How to Develop yt

Note

If you already know how to use version control and are comfortable with handling it yourself, the quickest way to contribute to yt is to fork us on BitBucket, make your changes, and issue a pull request. The rest of this document is just an explanation of how to do that.

yt is a community project!

We are very happy to accept patches, features, and bugfixes from any member of the community! yt is developed using mercurial, primarily because it enables very easy and straightforward submission of changesets. We’re eager to hear from you, and if you are developing yt, we encourage you to subscribe to the developer mailing list

Please feel free to hack around, commit changes, and send them upstream. If you’re new to Mercurial, these three resources are pretty great for learning the ins and outs:

The commands that are essential for using mercurial include:

  • hg commit which commits changes in the working directory to the repository, creating a new “changeset object.”
  • hg add which adds a new file to be tracked by mercurial. This does not change the working directory.
  • hg pull which pulls (from an optional path specifier) changeset objects from a remote source. The working directory is not modified.
  • hg push which sends (to an optional path specifier) changeset objects to a remote source. The working directory is not modified.
  • hg log which shows a log of all changeset objects in the current repository. Use -g to show a graph of changeset objects and their relationship.
  • hg update which (with an optional “revision” specifier) updates the state of the working directory to match a changeset object in the repository.
  • hg merge which combines two changesets to make a union of their lines of development. This updates the working directory.

Keep in touch, and happy hacking! We also provide doc/coding_styleguide.txt and an example of a fiducial docstring in doc/docstring_example.txt. Please read them before hacking on the codebase, and feel free to email any of the mailing lists for help with the codebase.

Submitting Changes

We provide a brief introduction to submitting changes here. yt thrives on the strength of its communities ( http://arxiv.org/abs/1301.7064 has further discussion) and we encourage contributions from any user. While we do not discuss in detail version control, mercurial or the advanced usage of BitBucket, we do provide an outline of how to submit changes and we are happy to provide further assistance or guidance.

Licensing

yt has, with the 2.6 release, been relicensed under the BSD 3-clause license. Previously versions were released under the GPLv3.

All contributed code must be BSD-compatible. If you’d rather not license in this manner, but still want to contribute, please consider creating an external package, which we’ll happily link to.

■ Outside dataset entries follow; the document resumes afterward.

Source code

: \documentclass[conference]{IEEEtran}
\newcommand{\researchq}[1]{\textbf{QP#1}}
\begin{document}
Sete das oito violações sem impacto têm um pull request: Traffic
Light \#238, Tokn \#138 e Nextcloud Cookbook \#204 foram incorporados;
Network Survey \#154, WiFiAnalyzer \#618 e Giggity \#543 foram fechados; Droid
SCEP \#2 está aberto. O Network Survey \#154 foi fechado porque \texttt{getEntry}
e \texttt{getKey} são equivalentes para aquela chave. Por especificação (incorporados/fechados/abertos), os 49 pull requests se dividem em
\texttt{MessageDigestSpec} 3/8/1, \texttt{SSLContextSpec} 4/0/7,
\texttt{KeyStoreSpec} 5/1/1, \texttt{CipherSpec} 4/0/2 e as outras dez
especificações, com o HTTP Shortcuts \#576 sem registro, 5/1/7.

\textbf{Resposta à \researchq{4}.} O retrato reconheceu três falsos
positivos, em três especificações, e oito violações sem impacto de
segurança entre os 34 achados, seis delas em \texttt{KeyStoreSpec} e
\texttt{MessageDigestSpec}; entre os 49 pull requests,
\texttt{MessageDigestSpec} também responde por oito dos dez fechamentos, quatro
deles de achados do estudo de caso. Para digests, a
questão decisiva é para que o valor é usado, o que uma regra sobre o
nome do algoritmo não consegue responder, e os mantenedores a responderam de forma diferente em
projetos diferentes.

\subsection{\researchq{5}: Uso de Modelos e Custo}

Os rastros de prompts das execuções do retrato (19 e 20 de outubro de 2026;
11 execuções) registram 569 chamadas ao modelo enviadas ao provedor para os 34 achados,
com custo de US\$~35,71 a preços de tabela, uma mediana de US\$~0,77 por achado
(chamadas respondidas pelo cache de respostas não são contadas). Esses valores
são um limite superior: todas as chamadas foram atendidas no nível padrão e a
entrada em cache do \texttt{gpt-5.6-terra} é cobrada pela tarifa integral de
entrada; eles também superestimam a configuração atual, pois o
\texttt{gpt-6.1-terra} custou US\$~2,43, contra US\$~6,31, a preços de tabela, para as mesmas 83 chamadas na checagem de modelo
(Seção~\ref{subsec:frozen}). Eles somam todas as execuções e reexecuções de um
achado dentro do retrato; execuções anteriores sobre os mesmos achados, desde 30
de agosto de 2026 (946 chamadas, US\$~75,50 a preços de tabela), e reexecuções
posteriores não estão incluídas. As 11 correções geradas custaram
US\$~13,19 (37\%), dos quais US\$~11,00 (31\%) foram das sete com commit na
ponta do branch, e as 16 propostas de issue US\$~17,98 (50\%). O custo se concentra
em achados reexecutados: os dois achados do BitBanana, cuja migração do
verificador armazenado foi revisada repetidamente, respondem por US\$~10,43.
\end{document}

Requirements for Code Submission

Modifications to the code typically fall into one of three categories, each of which have different requirements for acceptance into the code base. These requirements are in place for a few reasons – to make sure that the code is maintainable, testable, and that we can easily include information about changes in changelogs during the release procedure. (See YTEP-0008 for more detail.)

  • New Features
    • New unit tests (possibly new answer tests) (See Testing)
    • Docstrings in the source code for the public API
    • Addition of new feature to the narrative documentation (See How to Write Documentation)
    • Addition of cookbook recipe (See How to Write Documentation)
    • Issue created on issue tracker, to ensure this is added to the changelog
  • Extension or Breakage of API in Existing Features
  • Bug fixes
    • Unit test is encouraged, to ensure breakage does not happen again in the future. (See Testing)
    • Issue created on issue tracker, to ensure this is added to the changelog

When submitting, you will be asked to make sure that your changes meet all of these requirements. They are pretty easy to meet, and we’re also happy to help out with them. In Code Style Guide there is a list of handy tips for how to structure and write your code.

How to Use Mercurial with yt

This document doesn’t cover detailed mercurial use, but on IRC we are happy to walk you through any troubles you might have. Here are some suggestions for using mercurial with yt:

  • Named branches are to be avoided. Try using bookmarks (hg bookmark) to track work. (More)
  • Make sure you set a username in your ~/.hgrc before you commit any changes! All of the tutorials above will describe how to do this as one of the very first steps.
  • When contributing changes, you might be asked to make a handful of modifications to your source code. We’ll work through how to do this with you, and try to make it as painless as possible.
  • Please avoid deleting your yt forks, as that eliminates the code review process from BitBucket’s website.
  • In all likelihood, you only need one fork. To keep it in sync, you can sync from the website. (See Bitbucket’s Blog Post about this.)
  • If you run into any troubles, stop by IRC (see Go on IRC to ask a question) or the mailing list.

Building yt

If you have made changes to any C or Cython (.pyx) modules, you have to rebuild yt. If your changes have exclusively been to Python modules, you will not need to re-build, but (see below) you may need to re-install.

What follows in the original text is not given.